In its submission to the next Public Expenditure Survey, the Committee of Vice Chancellors and Principals calls for immediate action to shift university funding jointly onto the state, employers and graduates.
While the committee says it will await the results of Sir Ron Dearing's inquiry on higher education, it does not want "a policy vacuum" on funding while the new Government reviews the findings.
It says the sale of the Student Loan Company debt next year should provide about Pounds 1.6 billion for higher education, although the "funding gap" is significantly higher. "CVCP would expect Government to use the bulk of these proceeds to re-invest in higher education," it says.

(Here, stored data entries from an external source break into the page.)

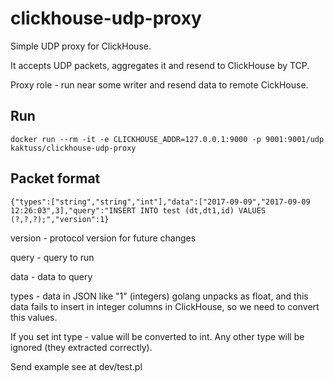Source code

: # clickhouse-udp-proxy

Simple UDP proxy for ClickHouse.

It accepts UDP packets, aggregates it and resend to ClickHouse by TCP.

Proxy role - run near some writer and resend data to remote CickHouse.

## Run

```
docker run --rm -it -e CLICKHOUSE_ADDR=127.0.0.1:9000 -p 9001:9001/udp kaktuss/clickhouse-udp-proxy
```

## Packet format

```
{"types":["string","string","int"],"data":["2017-09-09","2017-09-09 12:26:03",3],"query":"INSERT INTO test (dt,dt1,id) VALUES (?,?,?);","version":1}
```

version - protocol version for future changes

query - query to run

data - data to query

types - data in JSON like "1" (integers) golang unpacks as float, and this data
fails to insert in integer columns in ClickHouse, so we need to convert this
values.

If you set int type - value will be converted to int. Any other type will be
ignored (they extracted correctly).

Send example see at dev/test.pl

Vice chancellors also want money now earmarked for maintenance grants to be ploughed back into higher education if the Government decides to scrap the existing means-tested system.
The call follows concern that the Government may want to channel savings from student funding to boost Treasury coffers.
A spokesman for the Department for Education and Employment said it was impossible to comment until Dearing reported. And a Treasury spokesman said changes to student grants were still just speculation. "Education is the Government's main priority so it would look carefully as how best to allocate any money," he said.
The CVCP submission, published today, says universities make a powerful contribution to national prosperity but that Britain is lagging behind many other OECD countries in the amount it invests.
It says at least Pounds 474 million is needed for research equipment and another Pounds 1.25 billion for building maintenance. Research infrastructure needs about Pounds 530 million more. The CVCP warns that multinational companies with a UK base are moving their research abroad because of poor university infrastructure, and international students, who add Pounds 1 billion to the trade balance, could be put off by low funding.